HOLDING: Section 29(5) applies to preclude Claimant from being disqualified from benefits under Section 29(1)(a) even when the claimant voluntarily left “a Michigan job to accept work in another state” or “an out-of-state job to accept work in Michigan.”

FACTS:  Claimant lived in Gaastra, Michigan. On March 24, 2008, Claimant obtained a job with the Employer in Merrill, Wisconsin. The distance between two cities is approximately 100 miles. To ease the burden of the long commute, Claimant decided to maintain two households– keeping his home in Gaastra, while also renting an apartment in Merrill. Because of the financial burden of maintaining two households, Claimant sought employment closer to his home in Gaastra. Claimant eventually secured a new job in Kingsford, Michigan, and he resigned from the Employer’s job on September 22, 2008. Claimant was laid off from his new job after only 39 days. Claimant filed for unemployment benefits, but the UIA determined that Claimant is disqualified for benefits under Section 29(1)(a). Referee affirmed UIA’s determination. Claimant appealed to the Board of Review.

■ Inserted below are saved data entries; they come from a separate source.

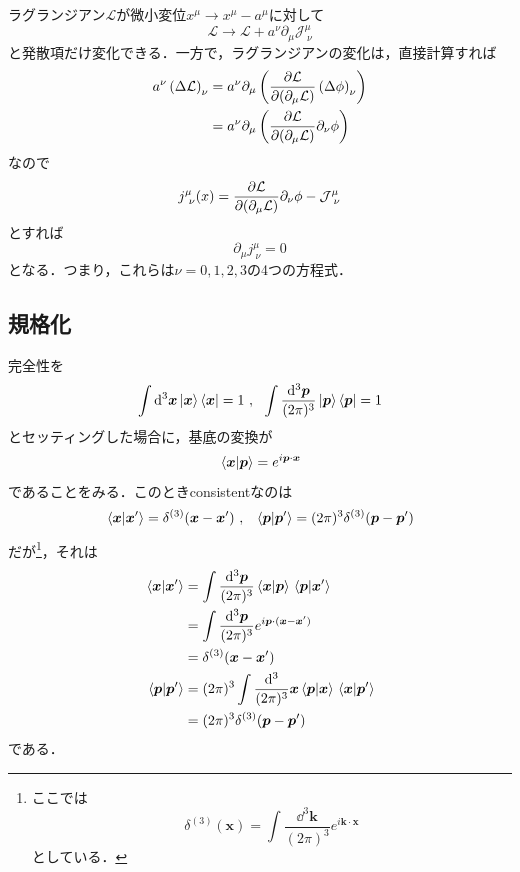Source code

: \documentclass[a4paper,pdflatex,ja=standard]{bxjsarticle}
\begin{document}
ラグランジアン$\mathcal{L}$が微小変位$x^{\mu}\rightarrow x^{\mu}-a^{\mu}$に対して
\begin{equation}
  \mathcal{L}
  \rightarrow
  \mathcal{L}
  +
  a^{\nu}\partial_{\mu}\mathcal{J}^{\mu}_{\ \nu}
\end{equation}
と発散項だけ変化できる．一方で，ラグランジアンの変化は，直接計算すれば
\begin{align}
  a^{\nu}
  \left(  
    \Delta \mathcal{L}
  \right)_{\nu}
  &=
  a^{\nu}\partial_{\mu}
  \left(  
    \pdv{\mathcal{L}}{(\partial_{\mu}\mathcal{L})}\left( \Delta\phi \right)_{\nu}
  \right)
  \nonumber
  \\
  &=
  a^{\nu}\partial_{\mu}
  \left(  
    \pdv{\mathcal{L}}{(\partial_{\mu}\mathcal{L})}\partial_{\nu}\phi
  \right)
\end{align}
なので
\begin{equation}
  j^{\mu}_{\ \nu}(x)
  =
  \pdv{\mathcal{L}}{(\partial_{\mu}\mathcal{L})}\partial_{\nu}\phi
  -
  \mathcal{J}^{\mu}_{\ \nu}
\end{equation}
とすれば
\begin{equation}
  \partial_{\mu}j^{\mu}_{\ \nu}=0
\end{equation}
となる．つまり，これらは$\nu=0,1,2,3$の4つの方程式．

\subsection{規格化}

完全性を
\begin{equation}
  \int\dd^3 \bm{x} \ket{\bm{x}}\bra{\bm{x}}
  =
  1
  \ ,\ \ 
  \int\frac{\dd^3 \bm{p}}{(2\pi)^3} \ket{\bm{p}}\bra{\bm{p}}
  =
  1
\end{equation}
とセッティングした場合に，基底の変換が
\begin{equation}
  \ev*{\bm{x}|\bm{p}}
  =
  e^{i\bm{p}\cdot\bm{x}}
\end{equation}
であることをみる．このときconsistentなのは
\begin{equation}
  \ev*{\bm{x}|\bm{x}'}=\delta^{(3)}(\bm{x}-\bm{x}')
  \ ,\ \ 
  \ev*{\bm{p}|\bm{p}'}=(2\pi)^{3}\delta^{(3)}(\bm{p}-\bm{p}')
\end{equation}
だが\footnote{
  ここでは
  \begin{equation}
    \delta^{(3)}(\bm{x})
    =
    \int\frac{\dd^3 \bm{k}}{(2\pi)^3}
    e^{i\bm{k}\cdot\bm{x}}
    \nonumber
  \end{equation}
  としている．
}，それは
\begin{align}
  \ev*{\bm{x}|\bm{x}'}
  &=
  \int\frac{\dd^3 \bm{p}}{(2\pi)^3}\ev*{\bm{x}|\bm{p}}\ev*{\bm{p}|\bm{x}'}
  \nonumber
  \\
  &=
  \int\frac{\dd^3 \bm{p}}{(2\pi)^3}e^{i\bm{p}\cdot(\bm{x}-\bm{x}')}
  \nonumber
  \\
  &=
  \delta^{(3)}(\bm{x}-\bm{x}')
  \\
  \ev*{\bm{p}|\bm{p}'}
  &=
  (2\pi)^3\int\frac{\dd^3}{(2\pi)^3} \bm{x}\ev*{\bm{p}|\bm{x}}\ev*{\bm{x}|\bm{p}'}
  \nonumber
  \\
  &=
  (2\pi)^{3}\delta^{(3)}(\bm{p}-\bm{p}')
  \label{comp}
\end{align}
である．
\\
\end{document}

DECISION: The Board of Review reversed the Referee’s decision. The Claimant is not disqualified for benefits under Section 29(1)(a) because he satisfied the leaving to accept provision of Section 29(5).

RATIONALE: In Merren v. Employment Security Commission, 380 Mich. 240, 156 N.W.2d 524 (1968), the Michigan Supreme Court affirmed the appeal board’s decision to deny benefits to a claimant who quit a job with a Michigan employer to take a job with a Florida employer. The Michigan Court of Appeals subsequently upheld Merren in Roman Cleanser Company v. Murphy, 29 Mich. App. 155 (1970) when it denied benefits to a claimant who quit a job with a Michigan employer to take a job with a Kentucky employer. Both courts were concerned that Michigan employers will be unfairly penalized if they were forced to assume “the entire burden of having charged to its rating account the entire amount of benefits so paid to the [claimant]…” without any contribution from the out-of-state employers. Merren at 246. Relying on the above case law, the Referee below affirmed the UIA’s determination denying Claimant’s benefit.

The policy concerns expressed in the above case law, however, are now mooted by the 1972 amendments to the Federal Unemployment Tax Act (FUTA), 26 USC §3301 et seq., and the resulting Federal Regulations governing Interstate Arrangements for Combining Employment and Wages, 20 CFR 616.1 et seq. The FUTA and the resulting regulations now not only permit, but require the states to utilize its provisions to “collect” funds from out-of-state employers. Considering the lack of policy concern and the legislative intent behind the MES Act, the Board of Review holds that Section 29(5) of the Act should apply when even is the claimant had voluntarily left “a Michigan job to accept work in another state” or “an out-of-state job to accept work in Michigan.”